9 Şubat 2020
20 dk’lık yolu, 2 saatte çıktıktan sonra evdeydim. Kuzine yanmış, ben borusuna sarılmış ısınmaya çalışıyordum ama nafile. İçimde bir ürperme. Müthiş bir rüzgar, tahta olan evin tahta aralarından içeriye kar atıyordu. Haliyle o rüzgarda ısınmak da zordu. Dağ evi tadilat isteyen çok bakımlı olmayan bir yer. Kışın orada kalmak zor…

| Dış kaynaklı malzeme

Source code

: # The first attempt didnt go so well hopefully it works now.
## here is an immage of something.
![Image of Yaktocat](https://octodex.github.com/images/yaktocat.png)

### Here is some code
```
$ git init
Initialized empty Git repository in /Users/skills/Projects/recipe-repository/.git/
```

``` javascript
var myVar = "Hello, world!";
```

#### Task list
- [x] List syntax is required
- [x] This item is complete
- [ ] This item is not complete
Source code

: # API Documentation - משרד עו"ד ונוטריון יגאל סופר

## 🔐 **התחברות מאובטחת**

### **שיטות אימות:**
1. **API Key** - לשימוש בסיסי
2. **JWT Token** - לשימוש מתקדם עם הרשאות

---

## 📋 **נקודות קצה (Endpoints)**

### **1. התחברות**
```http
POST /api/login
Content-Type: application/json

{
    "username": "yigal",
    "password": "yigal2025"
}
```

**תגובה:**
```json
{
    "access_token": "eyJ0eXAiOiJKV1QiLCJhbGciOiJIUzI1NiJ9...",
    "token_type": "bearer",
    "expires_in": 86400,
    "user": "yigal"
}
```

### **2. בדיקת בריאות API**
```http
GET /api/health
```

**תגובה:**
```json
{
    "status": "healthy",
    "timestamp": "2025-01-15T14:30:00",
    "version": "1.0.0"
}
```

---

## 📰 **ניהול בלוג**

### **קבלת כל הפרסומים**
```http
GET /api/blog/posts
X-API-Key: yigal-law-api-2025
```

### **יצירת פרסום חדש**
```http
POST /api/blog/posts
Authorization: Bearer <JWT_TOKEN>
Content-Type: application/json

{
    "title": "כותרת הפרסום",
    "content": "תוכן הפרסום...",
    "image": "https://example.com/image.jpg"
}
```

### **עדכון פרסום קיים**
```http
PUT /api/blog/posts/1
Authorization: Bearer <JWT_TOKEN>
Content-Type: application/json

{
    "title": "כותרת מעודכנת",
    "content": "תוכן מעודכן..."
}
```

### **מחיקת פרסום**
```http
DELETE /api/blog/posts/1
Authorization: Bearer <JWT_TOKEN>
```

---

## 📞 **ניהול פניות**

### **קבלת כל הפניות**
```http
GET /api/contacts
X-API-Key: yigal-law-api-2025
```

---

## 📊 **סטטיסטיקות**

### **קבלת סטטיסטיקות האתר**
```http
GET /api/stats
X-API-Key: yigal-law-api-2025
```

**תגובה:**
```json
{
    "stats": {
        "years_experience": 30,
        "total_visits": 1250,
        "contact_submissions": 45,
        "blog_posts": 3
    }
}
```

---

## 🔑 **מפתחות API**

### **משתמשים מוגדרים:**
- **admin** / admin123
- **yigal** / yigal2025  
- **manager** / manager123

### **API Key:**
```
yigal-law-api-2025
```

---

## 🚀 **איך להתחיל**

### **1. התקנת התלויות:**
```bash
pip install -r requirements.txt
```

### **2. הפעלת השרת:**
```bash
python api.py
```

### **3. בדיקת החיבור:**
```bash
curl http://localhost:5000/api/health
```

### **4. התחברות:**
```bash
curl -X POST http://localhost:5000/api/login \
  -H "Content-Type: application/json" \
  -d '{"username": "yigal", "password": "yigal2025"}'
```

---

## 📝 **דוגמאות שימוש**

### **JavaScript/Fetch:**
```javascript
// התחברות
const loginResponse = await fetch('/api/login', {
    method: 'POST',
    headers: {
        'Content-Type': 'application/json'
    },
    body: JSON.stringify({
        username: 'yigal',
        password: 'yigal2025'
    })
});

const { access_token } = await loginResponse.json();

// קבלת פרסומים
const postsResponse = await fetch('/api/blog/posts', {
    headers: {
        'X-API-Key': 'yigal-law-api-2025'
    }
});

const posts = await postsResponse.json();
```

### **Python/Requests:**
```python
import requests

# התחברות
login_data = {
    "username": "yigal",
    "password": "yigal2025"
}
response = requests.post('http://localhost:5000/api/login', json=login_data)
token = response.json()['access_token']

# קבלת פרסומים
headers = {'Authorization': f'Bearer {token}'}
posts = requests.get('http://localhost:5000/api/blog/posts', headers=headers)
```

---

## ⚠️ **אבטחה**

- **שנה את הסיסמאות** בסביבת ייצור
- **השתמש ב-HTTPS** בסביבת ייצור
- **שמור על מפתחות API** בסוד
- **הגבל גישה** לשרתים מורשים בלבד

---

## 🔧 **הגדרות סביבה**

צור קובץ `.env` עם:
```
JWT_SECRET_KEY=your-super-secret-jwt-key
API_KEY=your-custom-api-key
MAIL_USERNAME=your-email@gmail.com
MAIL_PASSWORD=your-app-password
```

Isınmaya çalışırken dışardaki fırtına şiddetini daha da arttırdı. Devamlı yön değiştiren rüzgar, kuzine bacasını da geriye doğru basınca, evin içi duman doldu. Bir an eve sis çökmüş gibiydi. Odun ateşi bir anda zehirlemez ancak etkilemeye başladı oksijenimizi. Bir yolunu bulup dumanı kestik sonra havalandırdık. Termosla yanımda getirdiğim bal limon şerbetinden içip kuruttuğum hurmalardan yedim. Vücut çok efor harcadı ve biraz enerji gerekiyordu. Üşümesinin bir sebebi de oydu. Tam o an bir hayal belirdi. Yerden ısıtmalı ve izolasyonlu bir ev olsaydı tam da burada. Yaşadığım o anda. Ne güzel olurdu dedim. Tüm o fırtınayı içerden izlemek. Ama sonra düşündüm, aynı coşku heyecan olur muydu. Isınamama kaygısıyla boruya sarılmak, odaya dolan duman, evin içine giren kar olmasaydı, yazacak birşeylerim olur muydu diye düşündüm. Olurdu belki, anlatacak birşeyler hep olur ama böyle etkili olur muydu?
Isı depoladıktan sonra artık dönüş vaktiydi. Akşama bir saatten az kalmıştı. Giyinip dışarı çıktık ancak, şiddeti hiç dinmemiş rüzgar, her an nefes kesmeye hazır gibiydi. Yola çıkınca bir tedirginlik başladı. Yollar zaten kapalıydı ancak yürüdüğüm ve açtığım yollar da kapalıydı. Belli belirsiz bazı yerlerde izler görünüyordu. Geldiğim rotayı takip ettim ancak daha yolun başında, bazı düşünceleri kabullenmeye başladım. Yürüyerek açtığım yollara güvenerek rahatça inerim derken, aksine yeniden yol açmam gerektiğini gördüm. Buna gücüm var mıydı?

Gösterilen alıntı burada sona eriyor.